• _What the task asks_:
What is needed is a word-for-word copy of the records below.

═════ Records shown ═════

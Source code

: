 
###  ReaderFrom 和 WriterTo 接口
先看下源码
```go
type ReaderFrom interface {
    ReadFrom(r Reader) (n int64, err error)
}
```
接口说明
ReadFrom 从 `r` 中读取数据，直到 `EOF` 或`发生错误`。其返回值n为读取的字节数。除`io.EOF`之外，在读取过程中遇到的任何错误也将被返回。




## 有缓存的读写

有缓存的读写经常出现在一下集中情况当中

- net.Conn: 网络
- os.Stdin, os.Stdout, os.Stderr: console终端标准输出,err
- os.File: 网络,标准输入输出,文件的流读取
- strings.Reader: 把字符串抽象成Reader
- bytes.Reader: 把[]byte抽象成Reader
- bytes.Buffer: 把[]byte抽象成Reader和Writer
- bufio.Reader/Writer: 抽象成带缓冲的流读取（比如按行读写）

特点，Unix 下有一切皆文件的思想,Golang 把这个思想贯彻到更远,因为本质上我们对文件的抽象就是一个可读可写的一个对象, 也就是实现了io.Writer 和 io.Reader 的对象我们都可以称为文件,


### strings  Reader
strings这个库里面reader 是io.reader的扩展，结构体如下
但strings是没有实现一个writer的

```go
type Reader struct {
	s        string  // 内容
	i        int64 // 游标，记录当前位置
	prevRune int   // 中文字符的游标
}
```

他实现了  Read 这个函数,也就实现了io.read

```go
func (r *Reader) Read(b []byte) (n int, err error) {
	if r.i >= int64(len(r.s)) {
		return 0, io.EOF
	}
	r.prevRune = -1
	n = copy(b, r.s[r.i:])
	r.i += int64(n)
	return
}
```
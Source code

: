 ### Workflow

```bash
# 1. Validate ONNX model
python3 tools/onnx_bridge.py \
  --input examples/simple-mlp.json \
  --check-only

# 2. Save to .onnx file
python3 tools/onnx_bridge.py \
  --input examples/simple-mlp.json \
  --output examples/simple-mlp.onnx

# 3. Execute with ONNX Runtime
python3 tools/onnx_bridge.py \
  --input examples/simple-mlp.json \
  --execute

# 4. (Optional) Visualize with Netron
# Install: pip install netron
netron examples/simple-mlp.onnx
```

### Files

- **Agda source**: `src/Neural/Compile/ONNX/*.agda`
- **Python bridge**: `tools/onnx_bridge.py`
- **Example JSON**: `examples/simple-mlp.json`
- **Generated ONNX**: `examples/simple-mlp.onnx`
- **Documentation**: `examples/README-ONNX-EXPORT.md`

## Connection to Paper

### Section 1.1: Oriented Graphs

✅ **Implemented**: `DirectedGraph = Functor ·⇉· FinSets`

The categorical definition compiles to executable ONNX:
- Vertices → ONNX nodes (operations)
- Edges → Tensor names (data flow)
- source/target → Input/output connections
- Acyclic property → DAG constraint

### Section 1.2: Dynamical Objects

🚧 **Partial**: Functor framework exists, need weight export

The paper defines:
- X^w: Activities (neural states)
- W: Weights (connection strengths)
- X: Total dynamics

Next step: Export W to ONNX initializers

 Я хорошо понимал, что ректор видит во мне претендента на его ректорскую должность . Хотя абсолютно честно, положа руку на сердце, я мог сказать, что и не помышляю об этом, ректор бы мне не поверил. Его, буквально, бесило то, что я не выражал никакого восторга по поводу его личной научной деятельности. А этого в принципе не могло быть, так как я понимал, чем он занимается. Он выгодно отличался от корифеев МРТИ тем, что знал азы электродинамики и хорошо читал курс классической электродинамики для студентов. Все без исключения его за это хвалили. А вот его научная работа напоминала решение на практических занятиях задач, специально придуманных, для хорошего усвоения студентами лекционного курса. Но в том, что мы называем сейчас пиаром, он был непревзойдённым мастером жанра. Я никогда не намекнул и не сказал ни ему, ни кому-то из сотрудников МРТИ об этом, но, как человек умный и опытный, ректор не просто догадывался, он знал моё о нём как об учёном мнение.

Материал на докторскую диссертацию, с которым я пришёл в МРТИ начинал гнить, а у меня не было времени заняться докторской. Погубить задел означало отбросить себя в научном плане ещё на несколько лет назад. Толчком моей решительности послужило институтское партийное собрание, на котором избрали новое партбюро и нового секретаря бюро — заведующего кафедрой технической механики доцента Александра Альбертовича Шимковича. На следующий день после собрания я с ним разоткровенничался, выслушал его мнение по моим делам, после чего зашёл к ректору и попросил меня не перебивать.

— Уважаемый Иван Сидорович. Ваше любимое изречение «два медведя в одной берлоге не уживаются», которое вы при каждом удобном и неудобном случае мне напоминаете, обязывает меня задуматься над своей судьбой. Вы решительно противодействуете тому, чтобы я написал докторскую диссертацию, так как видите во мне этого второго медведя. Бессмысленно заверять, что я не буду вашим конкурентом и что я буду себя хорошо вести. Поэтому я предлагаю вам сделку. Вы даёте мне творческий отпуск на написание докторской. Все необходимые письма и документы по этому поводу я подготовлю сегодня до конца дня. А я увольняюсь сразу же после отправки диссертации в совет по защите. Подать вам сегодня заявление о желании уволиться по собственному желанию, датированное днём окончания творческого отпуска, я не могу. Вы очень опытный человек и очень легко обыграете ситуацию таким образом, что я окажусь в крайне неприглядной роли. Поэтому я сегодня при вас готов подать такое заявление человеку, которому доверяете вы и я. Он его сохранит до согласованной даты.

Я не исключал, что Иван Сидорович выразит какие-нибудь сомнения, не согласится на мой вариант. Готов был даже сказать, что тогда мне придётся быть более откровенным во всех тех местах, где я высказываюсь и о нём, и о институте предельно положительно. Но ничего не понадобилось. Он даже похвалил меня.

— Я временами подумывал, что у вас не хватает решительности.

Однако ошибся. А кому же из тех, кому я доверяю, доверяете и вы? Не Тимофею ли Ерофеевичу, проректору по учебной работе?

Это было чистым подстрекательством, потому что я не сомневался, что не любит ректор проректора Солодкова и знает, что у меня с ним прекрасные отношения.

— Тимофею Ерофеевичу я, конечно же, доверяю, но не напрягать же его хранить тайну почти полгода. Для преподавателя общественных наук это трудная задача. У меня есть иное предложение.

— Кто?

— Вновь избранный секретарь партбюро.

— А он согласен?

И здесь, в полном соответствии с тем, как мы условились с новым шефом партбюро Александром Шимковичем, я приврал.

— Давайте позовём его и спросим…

═════

• _Solution below_:
Source code

: 
###  ReaderFrom 和 WriterTo 接口
先看下源码
```go
type ReaderFrom interface {
    ReadFrom(r Reader) (n int64, err error)
}
```
接口说明
ReadFrom 从 `r` 中读取数据，直到 `EOF` 或`发生错误`。其返回值n为读取的字节数。除`io.EOF`之外，在读取过程中遇到的任何错误也将被返回。




## 有缓存的读写

有缓存的读写经常出现在一下集中情况当中

- net.Conn: 网络
- os.Stdin, os.Stdout, os.Stderr: console终端标准输出,err
- os.File: 网络,标准输入输出,文件的流读取
- strings.Reader: 把字符串抽象成Reader
- bytes.Reader: 把[]byte抽象成Reader
- bytes.Buffer: 把[]byte抽象成Reader和Writer
- bufio.Reader/Writer: 抽象成带缓冲的流读取（比如按行读写）

特点，Unix 下有一切皆文件的思想,Golang 把这个思想贯彻到更远,因为本质上我们对文件的抽象就是一个可读可写的一个对象, 也就是实现了io.Writer 和 io.Reader 的对象我们都可以称为文件,


### strings  Reader
strings这个库里面reader 是io.reader的扩展，结构体如下
但strings是没有实现一个writer的

```go
type Reader struct {
	s        string  // 内容
	i        int64 // 游标，记录当前位置
	prevRune int   // 中文字符的游标
}
```

他实现了  Read 这个函数,也就实现了io.read

```go
func (r *Reader) Read(b []byte) (n int, err error) {
	if r.i >= int64(len(r.s)) {
		return 0, io.EOF
	}
	r.prevRune = -1
	n = copy(b, r.s[r.i:])
	r.i += int64(n)
	return
}
```
Source code

: ### Workflow

```bash
# 1. Validate ONNX model
python3 tools/onnx_bridge.py \
  --input examples/simple-mlp.json \
  --check-only

# 2. Save to .onnx file
python3 tools/onnx_bridge.py \
  --input examples/simple-mlp.json \
  --output examples/simple-mlp.onnx

# 3. Execute with ONNX Runtime
python3 tools/onnx_bridge.py \
  --input examples/simple-mlp.json \
  --execute

# 4. (Optional) Visualize with Netron
# Install: pip install netron
netron examples/simple-mlp.onnx
```

### Files

- **Agda source**: `src/Neural/Compile/ONNX/*.agda`
- **Python bridge**: `tools/onnx_bridge.py`
- **Example JSON**: `examples/simple-mlp.json`
- **Generated ONNX**: `examples/simple-mlp.onnx`
- **Documentation**: `examples/README-ONNX-EXPORT.md`

## Connection to Paper

### Section 1.1: Oriented Graphs

✅ **Implemented**: `DirectedGraph = Functor ·⇉· FinSets`

The categorical definition compiles to executable ONNX:
- Vertices → ONNX nodes (operations)
- Edges → Tensor names (data flow)
- source/target → Input/output connections
- Acyclic property → DAG constraint

### Section 1.2: Dynamical Objects

🚧 **Partial**: Functor framework exists, need weight export

The paper defines:
- X^w: Activities (neural states)
- W: Weights (connection strengths)
- X: Total dynamics

Next step: Export W to ONNX initializers

 Я хорошо понимал, что ректор видит во мне претендента на его ректорскую должность . Хотя абсолютно честно, положа руку на сердце, я мог сказать, что и не помышляю об этом, ректор бы мне не поверил. Его, буквально, бесило то, что я не выражал никакого восторга по поводу его личной научной деятельности. А этого в принципе не могло быть, так как я понимал, чем он занимается. Он выгодно отличался от корифеев МРТИ тем, что знал азы электродинамики и хорошо читал курс классической электродинамики для студентов. Все без исключения его за это хвалили. А вот его научная работа напоминала решение на практических занятиях задач, специально придуманных, для хорошего усвоения студентами лекционного курса. Но в том, что мы называем сейчас пиаром, он был непревзойдённым мастером жанра. Я никогда не намекнул и не сказал ни ему, ни кому-то из сотрудников МРТИ об этом, но, как человек умный и опытный, ректор не просто догадывался, он знал моё о нём как об учёном мнение.

Материал на докторскую диссертацию, с которым я пришёл в МРТИ начинал гнить, а у меня не было времени заняться докторской. Погубить задел означало отбросить себя в научном плане ещё на несколько лет назад. Толчком моей решительности послужило институтское партийное собрание, на котором избрали новое партбюро и нового секретаря бюро — заведующего кафедрой технической механики доцента Александра Альбертовича Шимковича. На следующий день после собрания я с ним разоткровенничался, выслушал его мнение по моим делам, после чего зашёл к ректору и попросил меня не перебивать.

— Уважаемый Иван Сидорович. Ваше любимое изречение «два медведя в одной берлоге не уживаются», которое вы при каждом удобном и неудобном случае мне напоминаете, обязывает меня задуматься над своей судьбой. Вы решительно противодействуете тому, чтобы я написал докторскую диссертацию, так как видите во мне этого второго медведя. Бессмысленно заверять, что я не буду вашим конкурентом и что я буду себя хорошо вести. Поэтому я предлагаю вам сделку. Вы даёте мне творческий отпуск на написание докторской. Все необходимые письма и документы по этому поводу я подготовлю сегодня до конца дня. А я увольняюсь сразу же после отправки диссертации в совет по защите. Подать вам сегодня заявление о желании уволиться по собственному желанию, датированное днём окончания творческого отпуска, я не могу. Вы очень опытный человек и очень легко обыграете ситуацию таким образом, что я окажусь в крайне неприглядной роли. Поэтому я сегодня при вас готов подать такое заявление человеку, которому доверяете вы и я. Он его сохранит до согласованной даты.

Я не исключал, что Иван Сидорович выразит какие-нибудь сомнения, не согласится на мой вариант. Готов был даже сказать, что тогда мне придётся быть более откровенным во всех тех местах, где я высказываюсь и о нём, и о институте предельно положительно. Но ничего не понадобилось. Он даже похвалил меня.

— Я временами подумывал, что у вас не хватает решительности.

Однако ошибся. А кому же из тех, кому я доверяю, доверяете и вы? Не Тимофею ли Ерофеевичу, проректору по учебной работе?

Это было чистым подстрекательством, потому что я не сомневался, что не любит ректор проректора Солодкова и знает, что у меня с ним прекрасные отношения.

— Тимофею Ерофеевичу я, конечно же, доверяю, но не напрягать же его хранить тайну почти полгода. Для преподавателя общественных наук это трудная задача. У меня есть иное предложение.

— Кто?

— Вновь избранный секретарь партбюро.

— А он согласен?

И здесь, в полном соответствии с тем, как мы условились с новым шефом партбюро Александром Шимковичем, я приврал.

— Давайте позовём его и спросим…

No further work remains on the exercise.